Mapping soilscapes using soil co-occurence networks
P. Roudier, D.E. Beaudette, D.R.J. O'Neale
Soils are arguably the most complex material on Earth, and present an important spatial variability. Across the landscape, different soils types will often be spatially intermingled. This is reflected by soil mapping units (SMU) being often composed of more than one soil taxa. The notion of soilscape reflects the fact that a landscape can be delineated into different such spatial units "including a limited number of soil classes that are geographically distributed according to an identifiable pattern" (Lagacherie et al., 2001).
The research field of network science offers new mathematical tools to visualize and analyze existing soil survey data, and explore its complex relational interactions.

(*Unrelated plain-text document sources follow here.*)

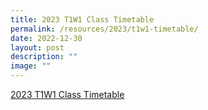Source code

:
 ```yaml
---
title: 2023 T1W1 Class Timetable
permalink: /resources/2023/t1w1-timetable/
date: 2022-12-30
layout: post
description: ""
image: ""
---
```

[2023 T1W1 Class Timetable](/files/2023%20Class%20Timetable%2029%20Dec%20only%20for%20Week%201.pdf)
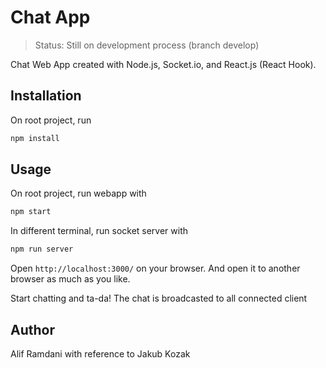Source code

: # Chat App

> Status: Still on development process (branch develop)

Chat Web App created with Node.js, Socket.io, and React.js (React Hook). 

## Installation
On root project, run
```bash
npm install
```

## Usage
On root project, run webapp with
```bash
npm start
```
In different terminal, run socket server with
```bash
npm run server
```
Open `http://localhost:3000/` on your browser. And open it to another browser as much as you like. 

Start chatting and ta-da! The chat is broadcasted to all connected client

## Author

Alif Ramdani with reference to Jakub Kozak
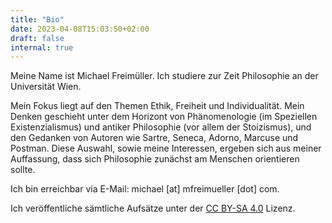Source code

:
 ```yaml
---
title: "Bio"
date: 2023-04-08T15:03:50+02:00
draft: false
internal: true
---
```


Meine Name ist Michael Freimüller. Ich studiere zur Zeit Philosophie an der Universität Wien.

Mein Fokus liegt auf den Themen Ethik, Freiheit und Individualität. Mein Denken geschieht unter dem Horizont von Phänomenologie (im Speziellen Existenzialismus) und antiker Philosophie (vor allem der Stoizismus), und den Gedanken von Autoren wie Sartre, Seneca, Adorno, Marcuse und Postman. Diese Auswahl, sowie meine Interessen, ergeben sich aus meiner Auffassung, dass sich Philosophie zunächst am Menschen orientieren sollte.

Ich bin erreichbar via E-Mail: michael [at] mfreimueller [dot] com.

Ich veröffentliche sämtliche Aufsätze unter der  [CC BY-SA 4.0](https://creativecommons.org/licenses/by-sa/4.0/) Lizenz.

In this paper, we extract and visualize pedological information by analyzing the co-occurrence of soil taxa using a network approach.
For any level of a given hierarchical soil classification system, the co-occurence of soil taxa within and between neighbouring SMUs can be described as a network graph. The structural properties of the resulting graphs can be analyzed, and tools such as community structure detection are used to classify their different nodes. Soilscapes are then delineated by mapping the identified communities back in geographical space. This approach also gives a method for quantifying the pedological complexity of different regions based on their constituent soil types, using metrics such as graph connectivity. Different levels of granularity for both the regional data and the soil classification data allow for views at different scales.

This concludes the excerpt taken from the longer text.